Research and Application of Virtual Staining Algorithm for Label-free Cell Images based on Deep Learning
Published in BEIJING INSTITUTE OF TECHNOLOGY, 2022
Fluorescent labeling is the most common method for visualizing subcellular structures in biomedicine, but traditional fluorescent staining has limitations such as damage to cells, tedious operation process, limited staining channels, and fluorescence quenching, which makes it difficult to observe subcellular structures, especially in application scenarios where cell viability needs to be guaranteed. To this end, a deep learning based virtual staining scheme was proposed to establish the correspondence between the bright-field images and the fluorescence images of subcellular structures. And then, the scheme was implemented to predict the fluorescent images of subcellular structures using bright-field images as input.
Firstly, 12 subcellular structures were implemented to virtual staining using the conventional benchmark 3D-UNet model, but an overfitting phenomenon was found on small-scale data sets. To solve this problem, an improved three-dimensional Densely connected U-Net (3D-DUNet) model was proposed and validated on 12 subcellular structures. The virtual staining performance of the proposed 3D-DUNet model exceeds the 3D-UNet model on most subcellular structures. Moreover, the model complexity was reduced by 25% and the number of model parameters was reduced by 95%.

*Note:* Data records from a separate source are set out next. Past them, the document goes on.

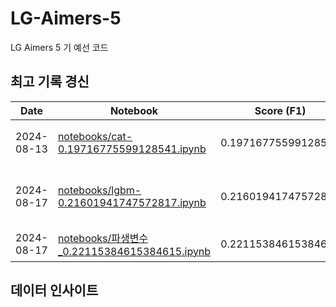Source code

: # LG-Aimers-5
LG Aimers 5 기 예선 코드
## 최고 기록 경신
| Date       | Notebook                                                                 | Score (F1)   | Notes                          |
|------------|--------------------------------------------------------------------------|--------------|---------------------------------|
| 2024-08-13 |      [notebooks/cat-0.19716775599128541.ipynb](notebooks/cat-0.19716775599128541.ipynb)            | 0.19716775599128541         | CatBoost 및 컬럼 매칭 자동화  |
| 2024-08-17 |      [notebooks/lgbm-0.21601941747572817.ipynb](notebooks/lgbm-0.21601941747572817.ipynb)            | 0.21601941747572817         | LGBM 및 개별 threshold 적용  |
| 2024-08-17 |      [notebooks/파생변수_0.22115384615384615.ipynb](notebooks/파생변수_0.22115384615384615.ipynb)            | 0.22115384615384615         | 파생변수 적용  |

## 데이터 인사이트

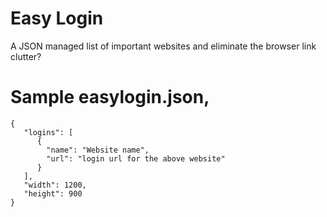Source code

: # Easy Login
A JSON managed list of important websites and eliminate the browser link clutter?

# Sample easylogin.json,

	{
	   "logins": [
	      {
	        "name": "Website name",
	        "url": "login url for the above website"
	      }
	   ],
	   "width": 1200,
	   "height": 900
	}

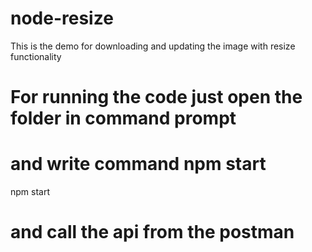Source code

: # node-resize
This is the demo for downloading and updating the image with resize functionality

# For running the code just open the folder in command prompt
# and write command npm start
npm start

# and call the api from the postman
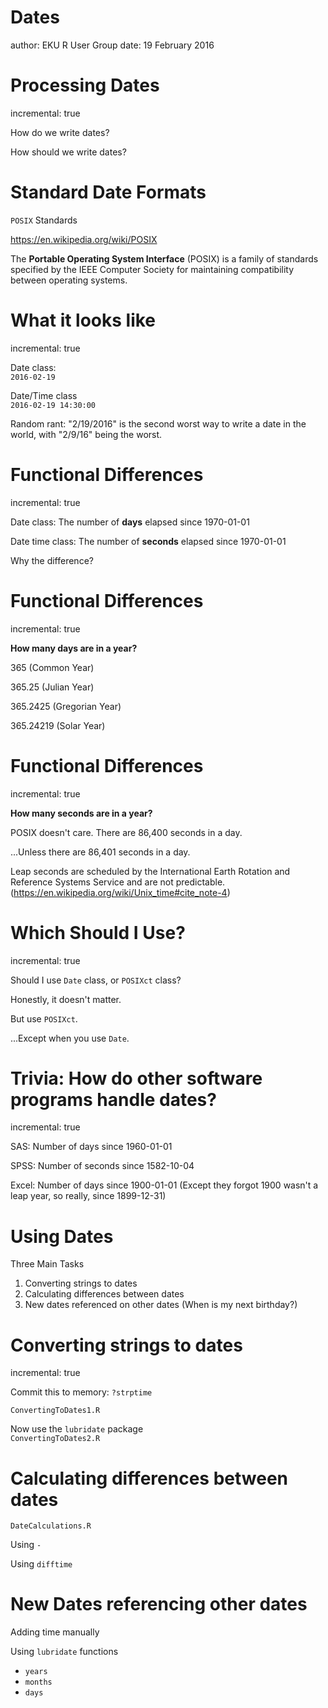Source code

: Dates
========================================================
author: EKU R User Group
date: 19 February 2016

Processing Dates
========================================================
incremental: true

How do we write dates?

How should we write dates?

Standard Date Formats
========================================================

`POSIX` Standards

https://en.wikipedia.org/wiki/POSIX

The **Portable Operating System Interface** (POSIX) is a family of standards specified by the IEEE Computer Society for maintaining compatibility between operating systems. 

What it looks like
========================================================
incremental: true

Date class:  
`2016-02-19`

Date/Time class  
`2016-02-19 14:30:00`

Random rant: "2/19/2016" is the second worst way to write a date in the world, with 
"2/9/16" being the worst.  

Functional Differences
========================================================
incremental: true

Date class: The number of **days** elapsed since 1970-01-01

Date time class: The number of **seconds** elapsed since 1970-01-01

Why the difference?

Functional Differences
========================================================
incremental: true

**How many days are in a year?**

365 (Common Year)

365.25 (Julian Year)

365.2425 (Gregorian Year)

365.24219 (Solar Year)

Functional Differences
========================================================
incremental: true

**How many seconds are in a year?**

POSIX doesn't care. There are 86,400 seconds in a day.

...Unless there are 86,401 seconds in a day.

Leap seconds are scheduled by the International Earth Rotation and Reference Systems Service and are not predictable. (https://en.wikipedia.org/wiki/Unix_time#cite_note-4)


Which Should I Use?
========================================================
incremental: true

Should I use `Date` class, or `POSIXct` class?

Honestly, it doesn't matter.

But use `POSIXct`.

...Except when you use `Date`.


Trivia: How do other software programs handle dates?
========================================================
incremental: true

SAS: Number of days since 1960-01-01

SPSS: Number of seconds since 1582-10-04

Excel: Number of days since 1900-01-01 (Except they forgot 
1900 wasn't a leap year, so really, since 1899-12-31)


Using Dates
========================================================

Three Main Tasks

1. Converting strings to dates
2. Calculating differences between dates
3. New dates referenced on other dates (When is my next birthday?)

Converting strings to dates
========================================================
incremental: true

Commit this to memory: `?strptime`

`ConvertingToDates1.R`

Now use the `lubridate` package  
`ConvertingToDates2.R`


Calculating differences between dates
========================================================

`DateCalculations.R`

Using `-`

Using `difftime`



New Dates referencing other dates
========================================================

Adding time manually

Using `lubridate` functions

* `years`
* `months`
* `days`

Based on the 3D-DUNet, the three-dimensional Hybrid Attention Dense connected U-Net (3D-HA-DUNet) model was proposed to further improve the model performance, which used the 3D-DUNet combined with the spatial attention mechanism and the channel attention mechanism. The 3D-HA-DUNet model had a 0.5 percentage point improvement in Pearson product-moment Correlation Coefficient (PCCs) compared to the 3D-DUNet model. What’s more, a three-dimensional Self Attention Densely connected U-Net (3D-SA-DUNet) model was proposed, which had a global receptive field. In the 3D-DUNet model, an implicit position encoding was innovatively suggested to achieve the prediction of input images at different scales, which solved the problem of the limitition of input images in traditional position encoding. The 3D-DUNet model achieved higher quality of virtual staining with multiple channels on a variety of subcellular structures and enhanced a 1 percentage point improvement in PCCs compared to the 3D-DUNet model, including nucleoli (PCCs=0.88), nuclear envelope (PCCs=0.85), microtubules (PCCs=0.77), actin filaments (PCCs=0.76), endoplasmic reticulum (PCCs=0.74), mitochondria (PCCs=0.72), cell membrane (PCCs= 0.68) and DNA (PCCs=0.63).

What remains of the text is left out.